I'd have thought the C.G.tax is payable on PROFIT-$200k in your scenario
Held for more than one year = discount 50% therefore taxed on $100k which will be added to income in the year of sale.
Regardless of whether your borrowings are outstanding or not....
Then again I too am now clearly uncertain so I will await the answer of someone far more learned than I on this one!
 
Your loan amount is irrelevant

Hey wylie,

It's the profit that is halved (discounted by 50 % if > 12/12) before it is taxed.

Profit is sale price (less sales and advertising expenses) minus cost base (purchase price and all closing costs including but not limited to stamp duty, solicitors fees, any travel costs such as airfares, accom associated with purchase, etc. etc)

Your outstanding loan or lack thereof is not important to the calculation of the taxable profit as silversands has pointed out.

Go and dig out your files and get the cost base up as high as possible.

Don't forget any depreciation you may have claimed during your investment period will affect your figures in the ATO's favour (check with your accountant).
 
As said, in the example you gave $100K is added to the income of the owner for the tax year in which the contract is signed.

But remember it is now March, so consider carefully whether you want the income added to this financial year. It may pay you to hold off until 1st July, in which case the gain is taxed in the 2010/2011 financial year.

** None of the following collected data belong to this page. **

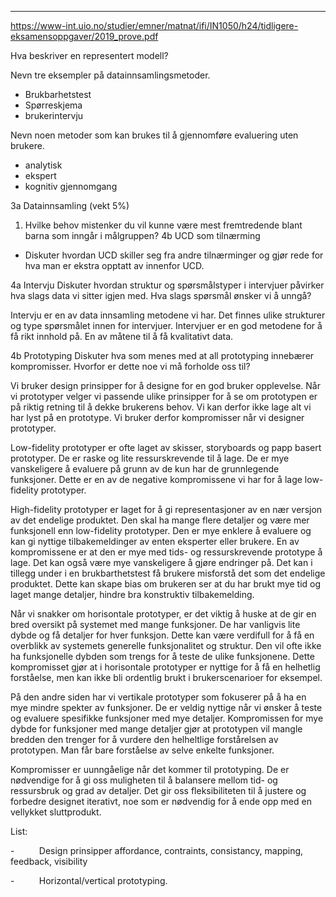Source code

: 
----------
https://www-int.uio.no/studier/emner/matnat/ifi/IN1050/h24/tidligere-eksamensoppgaver/2019_prove.pdf

Hva beskriver en representert modell?

Nevn tre eksempler på datainnsamlingsmetoder.
- Brukbarhetstest
- Spørreskjema
- brukerintervju

Nevn noen metoder som kan brukes til å gjennomføre evaluering uten brukere.
- analytisk
- ekspert
- kognitiv gjennomgang


3a Datainnsamling (vekt 5%) 
1. Hvilke behov mistenker du vil kunne være mest fremtredende blant barna som inngår i målgruppen?
4b UCD som tilnærming 
- Diskuter hvordan UCD skiller seg fra andre tilnærminger og gjør rede for hva man er ekstra opptatt av innenfor UCD.




4a Intervju Diskuter hvordan struktur og spørsmålstyper i intervjuer påvirker hva slags data vi sitter igjen med. Hva slags spørsmål ønsker vi å unngå?

Intervju er en av data innsamling metodene vi har. Det finnes ulike strukturer og type spørsmålet innen for intervjuer. Intervjuer er en god metodene for å få rikt innhold på. En av måtene til å få kvalitativt data. 





4b Prototyping Diskuter hva som menes med at all prototyping innebærer kompromisser. Hvorfor er dette noe vi må forholde oss til?


Vi bruker design prinsipper for å designe for en god bruker opplevelse. Når vi prototyper velger vi passende ulike prinsipper for å se om prototypen er på riktig retning til å dekke brukerens behov. Vi kan derfor ikke lage alt vi har lyst på en prototype. Vi bruker derfor kompromisser når vi designer prototyper.

Low-fidelity prototyper er ofte laget av skisser, storyboards og papp basert prototyper. De er raske og lite ressurskrevende til å lage. De er mye vanskeligere å evaluere på grunn av de kun har de grunnlegende funksjoner. Dette er en av de negative kompromissene vi har for å lage low-fidelity prototyper.

High-fidelity prototyper er laget for å gi representasjoner av en nær versjon av det endelige produktet. Den skal ha mange flere detaljer og være mer funksjonell enn low-fidelity prototyper. Den er mye enklere å evaluere og kan gi nyttige tilbakemeldinger av enten eksperter eller brukere. En av kompromissene er at den er mye med tids- og ressurskrevende prototype å lage. Det kan også være mye vanskeligere å gjøre endringer på. Det kan i tillegg under i en brukbarthetstest få brukere misforstå det som det endelige produktet. Dette kan skape bias om brukeren ser at du har brukt mye tid og laget mange detaljer, hindre bra konstruktiv tilbakemelding. 

Når vi snakker om horisontale prototyper, er det viktig å huske at de gir en bred oversikt på systemet med mange funksjoner. De har vanligvis lite dybde og få detaljer for hver funksjon. Dette kan være verdifull for å få en overblikk av systemets generelle funksjonalitet og struktur. Den vil ofte ikke ha funksjonelle dybden som trengs for å teste de ulike funksjonene. Dette kompromisset gjør at i horisontale prototyper er nyttige for å få en helhetlig forståelse, men kan ikke bli ordentlig brukt i brukerscenarioer for eksempel.

På den andre siden har vi vertikale prototyper som fokuserer på å ha en mye mindre spekter av funksjoner. De er veldig nyttige når vi ønsker å teste og evaluere spesifikke funksjoner med mye detaljer. Kompromissen for mye dybde for funksjoner med mange detaljer gjør at prototypen vil mangle bredden den trenger for å vurdere den helheltlige forstårelsen av prototypen. Man får bare forståelse av selve enkelte funksjoner. 

Kompromisser er uunngåelige når det kommer til prototyping. De er nødvendige for å gi oss muligheten til å balansere mellom tid- og ressursbruk og grad av detaljer. Det gir oss fleksibiliteten til å justere og forbedre designet iterativt, noe som er nødvendig for å ende opp med en vellykket sluttprodukt.








List:

-          Design prinsipper affordance, contraints, consistancy, mapping, feedback, visibility

-          Horizontal/vertical prototyping.
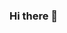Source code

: ### Hi there 👋

<!--
**justintam5/justintam5** is a ✨ _special_ ✨ repository because its `README.md` (this file) appears on your GitHub profile.

Here are some ideas to get you started:

- 🔭 I’m currently working on my 4th year of Physics/Electrical Eng. at the University of Ottawa, and a personal robotics project to pull groceries up to my apartment floor(through the balcony).
- 🌱 I’m currently learning JavaScript, Quantum Mechanics/Thermodynamics, and Robotics
- 💬 Ask me about undergraduate level physics, math, or electrical eng
- 📫 How to reach me: jt.tam514@gmail.com
- ⚡ Fun fact: I'm an eggist #iykyk 
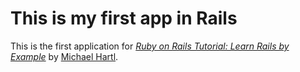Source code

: # This is my first app in Rails
This is the first application for
[*Ruby on Rails Tutorial: Learn Rails by Example*](http://railstutorial.org/)
by [Michael Hartl](http://michaelhartl.com/).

If lodged through an accountant at the latest time possible (May 2012), you will not have to pay the tax until May/June 2012, which gives you an interest free loan of the tax amount for nearly 2 years.
Marg
 
Thanks everyone. I was getting more confused the more I tried to pin down an answer.

Marg, your advice (as always :)) is spot on. We are looking at a few options right now, one of which is to sell a half share IP. We are speaking to a planner from our super fund on the phone Tuesday and will follow that with a face to face appointment.

Once I have a few answers regarding our superannuation position, we will see our accountant. We are thinking that we will wait until after July 1 if we do sell.

I just need to pin down hubby to see if he wants to go back to work or not, as everything hinges on whether we will have any PAYG income after June :eek:.